En los últimos años han podido acompañar a mujeres en el proceso de aceptación de noticias tan impactantes como las dificultades para ser mamás o el aceptar diagnósticos como Endometriosis o Fibromialgia.

Es de vital importancia saber como hacer frente a estas noticias; en muchos casos las pacientes hemos pasado por todos los servicios sanitarios, buscando una explicación a nuestros dolores, a síntomas, cansancio crónico.

Cuando acudimos a la consulta de un profesional llegamos no sólo con dolor físico sino también con mucho dolor psíquico a consecuencia de la incertidumbre en la espera de un diagnóstico que tarda años en llegar. Descolocadas y en muchos casos rotas por el impacto que genera el diagnóstico, primero por el desconocimiento del término y después por lo que conlleva una nueva forma de vida con la enfermedad.

En este proceso es muy importante el apoyo psicológico, el sentirse escuchadas y el poder aceptar y afrontar la enfermedad y sus síntomatología. El impacto emocional es tan intenso que sentimos tristeza, desesperanza, pérdida de ilusión, miedo, incertidumbre, limitaciones por los síntomas…pero podemos aceptar el diagnóstico y aprender a vivir con ello de otra forma.

Es posible recuperar el ánimo, aprender a vivir percibiendo como único cada instante de nuestra vida.

¿Sabías que es posible reducir el dolor mediante herramientas como la relajación, la visualización y la atención selectiva a estímulos exteriores?

Hay una frase de Marta Ligioiz que me gustaría compartir con todas vosotras “El principio de una maga es valorar todo cuanto existe y tiene, admirar la vida porque conoce sus secretos, esos secretos a voces que no escuchas ahora porque no prestas atención. Atención a tu cuerpo, al canto de los pájaros, a un atardecer, al andar de un anciano, a sentir frío en tu piel, el calor, la música y el sol”.

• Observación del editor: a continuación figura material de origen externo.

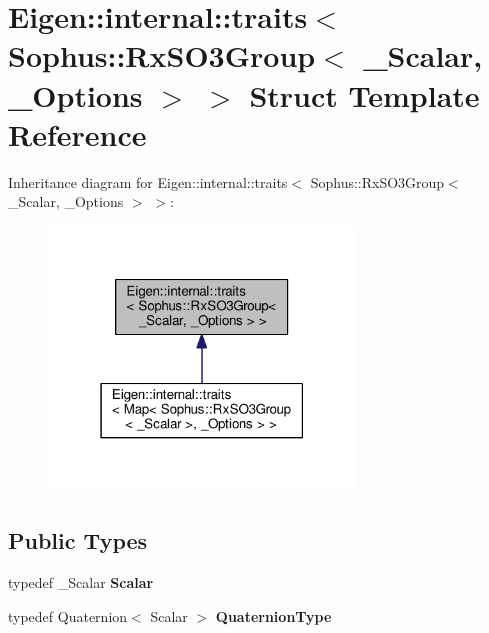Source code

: \hypertarget{struct_eigen_1_1internal_1_1traits_3_01_sophus_1_1_rx_s_o3_group_3_01___scalar_00_01___options_01_4_01_4}{}\section{Eigen\+:\+:internal\+:\+:traits$<$ Sophus\+:\+:Rx\+S\+O3\+Group$<$ \+\_\+\+Scalar, \+\_\+\+Options $>$ $>$ Struct Template Reference}
\label{struct_eigen_1_1internal_1_1traits_3_01_sophus_1_1_rx_s_o3_group_3_01___scalar_00_01___options_01_4_01_4}


Inheritance diagram for Eigen\+:\+:internal\+:\+:traits$<$ Sophus\+:\+:Rx\+S\+O3\+Group$<$ \+\_\+\+Scalar, \+\_\+\+Options $>$ $>$\+:
\nopagebreak
\begin{figure}[H]
\begin{center}
\leavevmode
\includegraphics[width=231pt]{struct_eigen_1_1internal_1_1traits_3_01_sophus_1_1_rx_s_o3_group_3_01___scalar_00_01___options_01_4_01_4__inherit__graph}
\end{center}
\end{figure}
\subsection*{Public Types}
\begin{DoxyCompactItemize}
\item 
typedef \+\_\+\+Scalar {\bfseries Scalar}\hypertarget{struct_eigen_1_1internal_1_1traits_3_01_sophus_1_1_rx_s_o3_group_3_01___scalar_00_01___options_01_4_01_4_a0e0d77361db8041b68303f4da97c6309}{}\label{struct_eigen_1_1internal_1_1traits_3_01_sophus_1_1_rx_s_o3_group_3_01___scalar_00_01___options_01_4_01_4_a0e0d77361db8041b68303f4da97c6309}

\item 
typedef Quaternion$<$ Scalar $>$ {\bfseries Quaternion\+Type}\hypertarget{struct_eigen_1_1internal_1_1traits_3_01_sophus_1_1_rx_s_o3_group_3_01___scalar_00_01___options_01_4_01_4_ab699bd038a65bf712da4d899b90738e0}{}\label{struct_eigen_1_1internal_1_1traits_3_01_sophus_1_1_rx_s_o3_group_3_01___scalar_00_01___options_01_4_01_4_ab699bd038a65bf712da4d899b90738e0}

\end{DoxyCompactItemize}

A veces estamos tan bloqueadas por nuestro dolor y por nuestros problemas que olvidamos usar nuestros sentidos para percibir todas aquellas cosas que nos rodean y que nos hacen sentir. “Observa los colores de los árboles que te rodean, escucha el sonido de sus hojas al rozarse, nota la brisa en tu rostro, permite que el olor de las flores invada tus sentidos”. Es una de las primeras cosas que tenemos que aprender a recuperar para salir de nuestro dolor y de nuestra preocupación, escuchar nuestro entorno y respetar y entender a nuestro cuerpo.

Sara Escudero, directora del centro, es licenciada en Psicología por la UAM de Madrid, Máster en Terapia Cognitivo Conductual, Terapeuta EMDR por la EMDR EUROPE, experta en TCA, en Terapia de pareja y problemas sexuales, en  TOC y en Trauma. Además ha impartido clases en diversos Master y es profesora Honorífica de UAM.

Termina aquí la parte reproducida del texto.